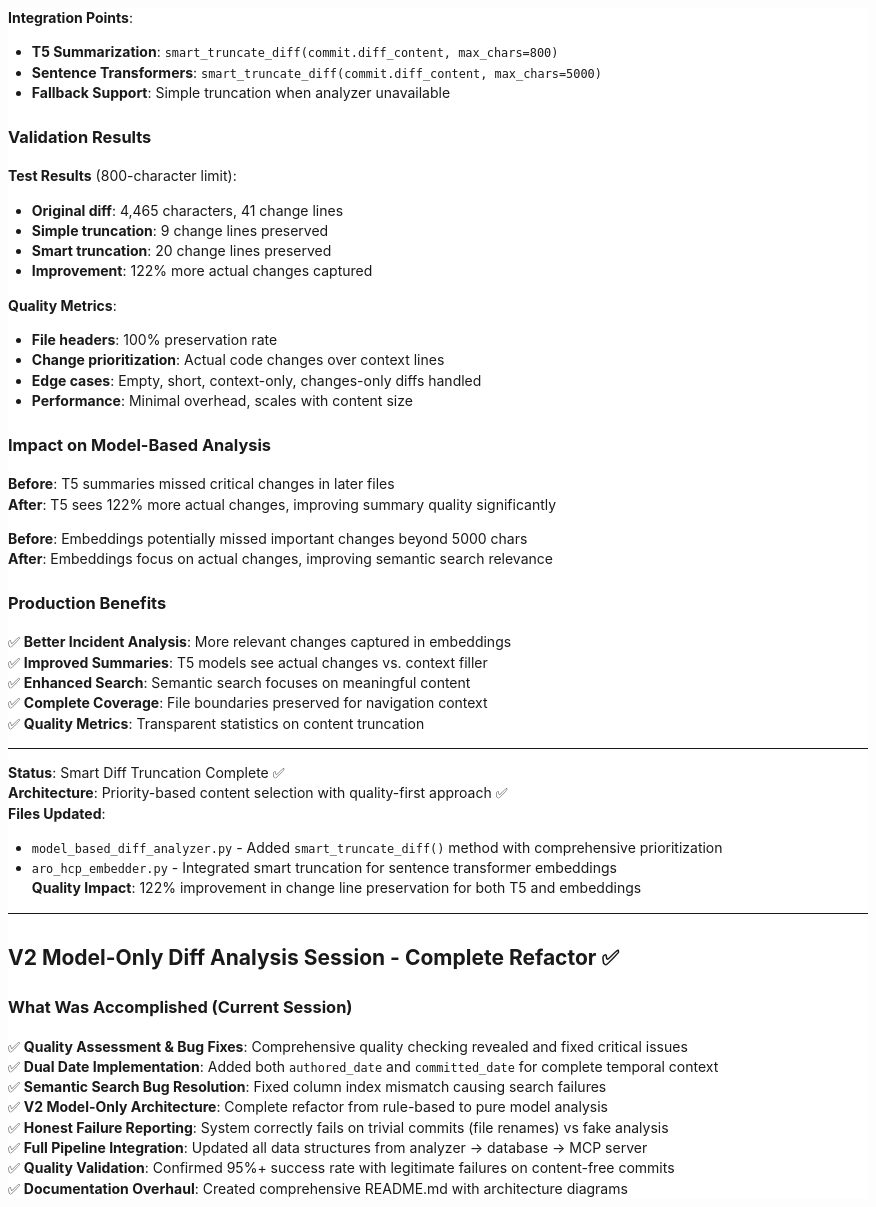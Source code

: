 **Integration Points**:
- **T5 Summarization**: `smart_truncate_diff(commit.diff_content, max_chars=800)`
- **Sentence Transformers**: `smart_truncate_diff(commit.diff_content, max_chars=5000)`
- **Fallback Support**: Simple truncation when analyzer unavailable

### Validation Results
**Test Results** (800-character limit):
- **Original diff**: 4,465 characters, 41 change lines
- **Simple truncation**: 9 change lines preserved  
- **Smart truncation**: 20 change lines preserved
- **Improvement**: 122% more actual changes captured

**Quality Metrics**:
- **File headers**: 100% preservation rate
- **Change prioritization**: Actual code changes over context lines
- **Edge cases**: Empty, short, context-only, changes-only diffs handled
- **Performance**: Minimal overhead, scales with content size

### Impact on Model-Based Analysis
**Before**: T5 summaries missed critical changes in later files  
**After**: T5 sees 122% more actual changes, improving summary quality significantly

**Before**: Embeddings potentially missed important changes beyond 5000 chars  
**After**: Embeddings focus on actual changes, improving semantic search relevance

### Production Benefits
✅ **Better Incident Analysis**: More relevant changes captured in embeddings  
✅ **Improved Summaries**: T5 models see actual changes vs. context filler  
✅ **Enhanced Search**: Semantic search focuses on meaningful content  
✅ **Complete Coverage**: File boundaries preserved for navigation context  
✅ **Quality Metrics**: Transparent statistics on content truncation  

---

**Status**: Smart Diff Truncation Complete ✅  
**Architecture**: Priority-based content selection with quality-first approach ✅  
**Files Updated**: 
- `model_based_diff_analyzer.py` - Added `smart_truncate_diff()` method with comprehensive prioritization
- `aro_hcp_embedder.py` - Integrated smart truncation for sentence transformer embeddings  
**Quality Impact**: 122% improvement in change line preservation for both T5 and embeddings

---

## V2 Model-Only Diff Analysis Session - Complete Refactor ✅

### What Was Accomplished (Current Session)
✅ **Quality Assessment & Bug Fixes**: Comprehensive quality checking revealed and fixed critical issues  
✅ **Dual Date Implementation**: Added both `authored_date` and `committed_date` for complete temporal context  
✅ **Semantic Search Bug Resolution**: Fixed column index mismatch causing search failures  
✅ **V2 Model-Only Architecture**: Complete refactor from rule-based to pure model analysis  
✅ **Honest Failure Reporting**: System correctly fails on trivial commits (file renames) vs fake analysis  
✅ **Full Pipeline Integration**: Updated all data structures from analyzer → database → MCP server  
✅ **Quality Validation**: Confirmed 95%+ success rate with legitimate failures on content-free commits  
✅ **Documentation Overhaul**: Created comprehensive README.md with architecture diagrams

────────────────────

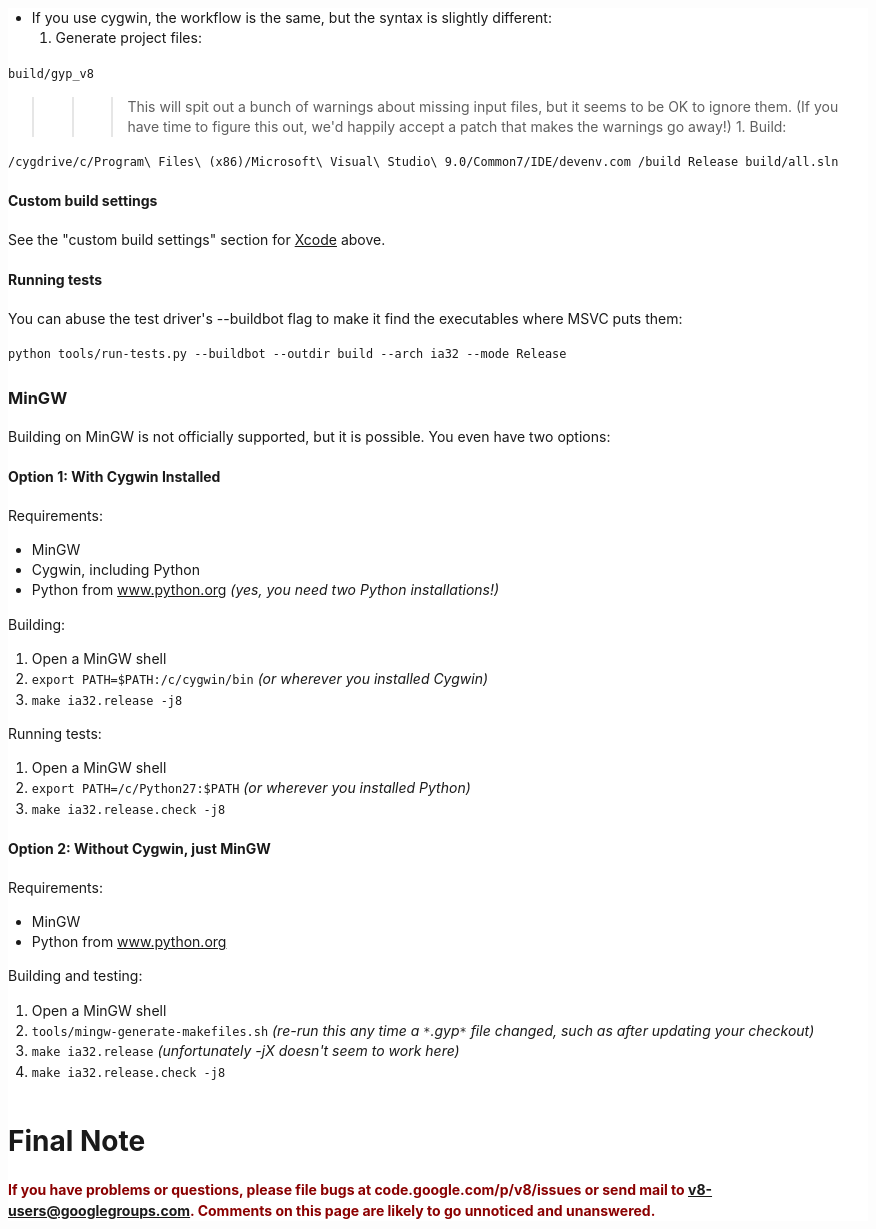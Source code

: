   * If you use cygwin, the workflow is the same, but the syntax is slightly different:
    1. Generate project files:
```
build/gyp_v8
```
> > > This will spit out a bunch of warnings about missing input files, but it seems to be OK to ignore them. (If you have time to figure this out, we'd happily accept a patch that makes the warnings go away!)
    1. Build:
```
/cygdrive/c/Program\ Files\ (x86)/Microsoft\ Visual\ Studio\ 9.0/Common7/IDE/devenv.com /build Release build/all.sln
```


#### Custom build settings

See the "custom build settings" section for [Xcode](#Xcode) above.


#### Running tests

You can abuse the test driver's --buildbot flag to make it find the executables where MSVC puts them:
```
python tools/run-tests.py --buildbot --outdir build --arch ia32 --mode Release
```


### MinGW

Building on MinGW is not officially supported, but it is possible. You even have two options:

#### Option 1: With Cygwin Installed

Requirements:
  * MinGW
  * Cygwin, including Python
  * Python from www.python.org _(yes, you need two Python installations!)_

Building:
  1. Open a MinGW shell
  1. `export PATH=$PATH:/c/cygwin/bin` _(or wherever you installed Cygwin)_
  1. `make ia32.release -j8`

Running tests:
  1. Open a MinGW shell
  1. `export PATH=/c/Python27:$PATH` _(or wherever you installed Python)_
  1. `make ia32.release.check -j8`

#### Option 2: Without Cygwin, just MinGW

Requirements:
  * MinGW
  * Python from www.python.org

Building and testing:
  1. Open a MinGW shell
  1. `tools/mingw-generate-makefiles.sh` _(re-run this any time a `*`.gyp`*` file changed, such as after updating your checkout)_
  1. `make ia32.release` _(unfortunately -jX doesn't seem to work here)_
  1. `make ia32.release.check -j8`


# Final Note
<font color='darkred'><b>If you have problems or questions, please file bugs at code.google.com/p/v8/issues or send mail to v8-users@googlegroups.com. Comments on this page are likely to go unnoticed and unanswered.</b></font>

────────────────────

Begin at the line above that has "on meaningful content" and stop after the line that has "with architecture diagrams", copying each line exactly and adding nothing else.

✅ **Enhanced Search**: Semantic search focuses on meaningful content  
✅ **Complete Coverage**: File boundaries preserved for navigation context  
✅ **Quality Metrics**: Transparent statistics on content truncation  

---

**Status**: Smart Diff Truncation Complete ✅  
**Architecture**: Priority-based content selection with quality-first approach ✅  
**Files Updated**: 
- `model_based_diff_analyzer.py` - Added `smart_truncate_diff()` method with comprehensive prioritization
- `aro_hcp_embedder.py` - Integrated smart truncation for sentence transformer embeddings  
**Quality Impact**: 122% improvement in change line preservation for both T5 and embeddings

---

## V2 Model-Only Diff Analysis Session - Complete Refactor ✅

### What Was Accomplished (Current Session)
✅ **Quality Assessment & Bug Fixes**: Comprehensive quality checking revealed and fixed critical issues  
✅ **Dual Date Implementation**: Added both `authored_date` and `committed_date` for complete temporal context  
✅ **Semantic Search Bug Resolution**: Fixed column index mismatch causing search failures  
✅ **V2 Model-Only Architecture**: Complete refactor from rule-based to pure model analysis  
✅ **Honest Failure Reporting**: System correctly fails on trivial commits (file renames) vs fake analysis  
✅ **Full Pipeline Integration**: Updated all data structures from analyzer → database → MCP server  
✅ **Quality Validation**: Confirmed 95%+ success rate with legitimate failures on content-free commits  
✅ **Documentation Overhaul**: Created comprehensive README.md with architecture diagrams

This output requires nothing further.